▶ [INSTRUCTIONS TO FOLLOW]
In the copy, leave out the pictures and repeat all records exactly.

▶ [EXTRACTED ENTRIES]

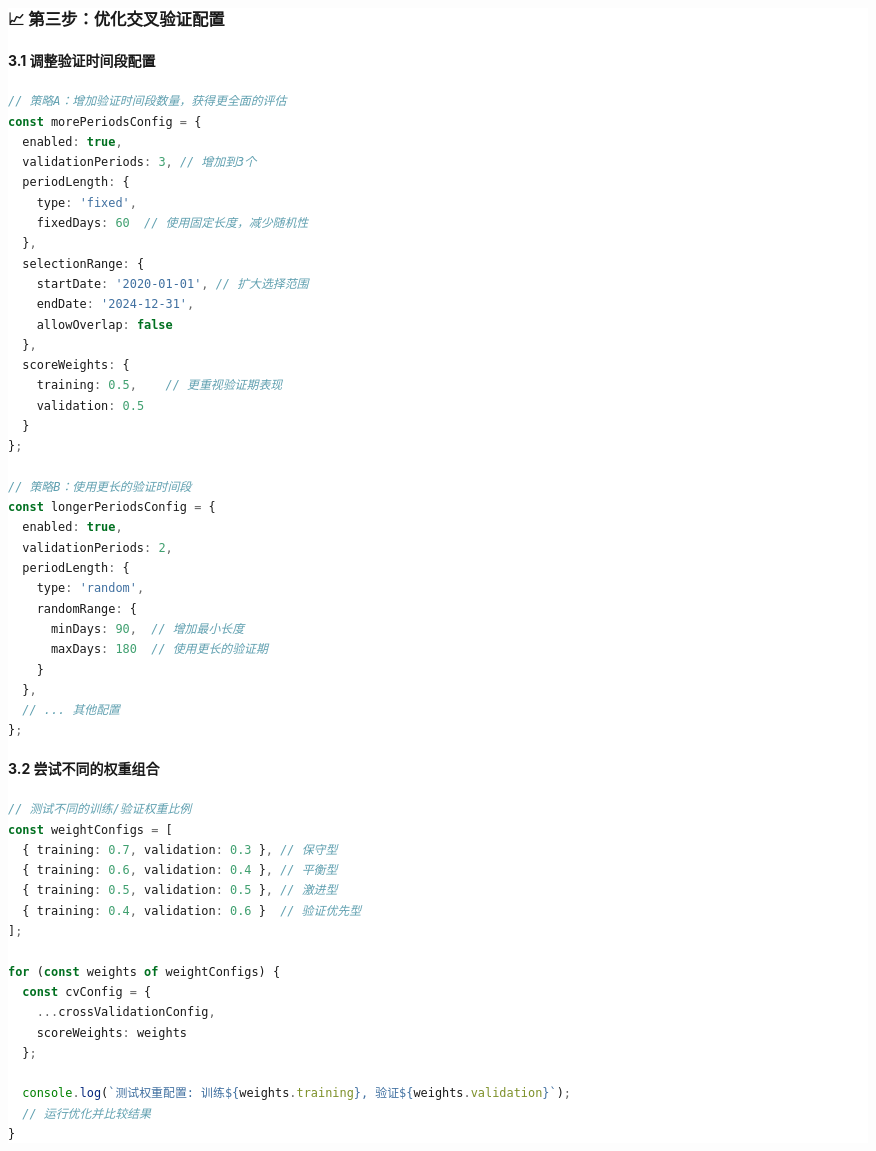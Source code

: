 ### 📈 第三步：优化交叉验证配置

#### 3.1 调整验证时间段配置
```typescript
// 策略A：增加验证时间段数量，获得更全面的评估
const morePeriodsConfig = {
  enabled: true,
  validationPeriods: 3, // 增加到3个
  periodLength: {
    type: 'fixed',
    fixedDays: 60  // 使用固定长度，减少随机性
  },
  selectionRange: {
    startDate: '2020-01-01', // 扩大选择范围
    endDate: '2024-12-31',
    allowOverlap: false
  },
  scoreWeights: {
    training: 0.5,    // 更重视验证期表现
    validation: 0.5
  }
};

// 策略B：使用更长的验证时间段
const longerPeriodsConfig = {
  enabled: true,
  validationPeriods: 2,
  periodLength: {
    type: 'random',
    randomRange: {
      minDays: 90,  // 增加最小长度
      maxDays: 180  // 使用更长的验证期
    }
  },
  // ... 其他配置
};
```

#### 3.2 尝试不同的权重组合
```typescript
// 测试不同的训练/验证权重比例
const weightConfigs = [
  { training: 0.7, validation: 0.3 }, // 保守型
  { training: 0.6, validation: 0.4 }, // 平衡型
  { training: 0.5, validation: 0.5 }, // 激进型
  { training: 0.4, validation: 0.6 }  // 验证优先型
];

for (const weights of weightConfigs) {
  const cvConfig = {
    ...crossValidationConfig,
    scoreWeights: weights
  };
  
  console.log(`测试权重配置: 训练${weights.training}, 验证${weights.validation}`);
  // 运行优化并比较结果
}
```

▶ [FINISHED TASK]
Source code

: ### 📈 第三步：优化交叉验证配置

#### 3.1 调整验证时间段配置
```typescript
// 策略A：增加验证时间段数量，获得更全面的评估
const morePeriodsConfig = {
  enabled: true,
  validationPeriods: 3, // 增加到3个
  periodLength: {
    type: 'fixed',
    fixedDays: 60  // 使用固定长度，减少随机性
  },
  selectionRange: {
    startDate: '2020-01-01', // 扩大选择范围
    endDate: '2024-12-31',
    allowOverlap: false
  },
  scoreWeights: {
    training: 0.5,    // 更重视验证期表现
    validation: 0.5
  }
};

// 策略B：使用更长的验证时间段
const longerPeriodsConfig = {
  enabled: true,
  validationPeriods: 2,
  periodLength: {
    type: 'random',
    randomRange: {
      minDays: 90,  // 增加最小长度
      maxDays: 180  // 使用更长的验证期
    }
  },
  // ... 其他配置
};
```

#### 3.2 尝试不同的权重组合
```typescript
// 测试不同的训练/验证权重比例
const weightConfigs = [
  { training: 0.7, validation: 0.3 }, // 保守型
  { training: 0.6, validation: 0.4 }, // 平衡型
  { training: 0.5, validation: 0.5 }, // 激进型
  { training: 0.4, validation: 0.6 }  // 验证优先型
];

for (const weights of weightConfigs) {
  const cvConfig = {
    ...crossValidationConfig,
    scoreWeights: weights
  };
  
  console.log(`测试权重配置: 训练${weights.training}, 验证${weights.validation}`);
  // 运行优化并比较结果
}
```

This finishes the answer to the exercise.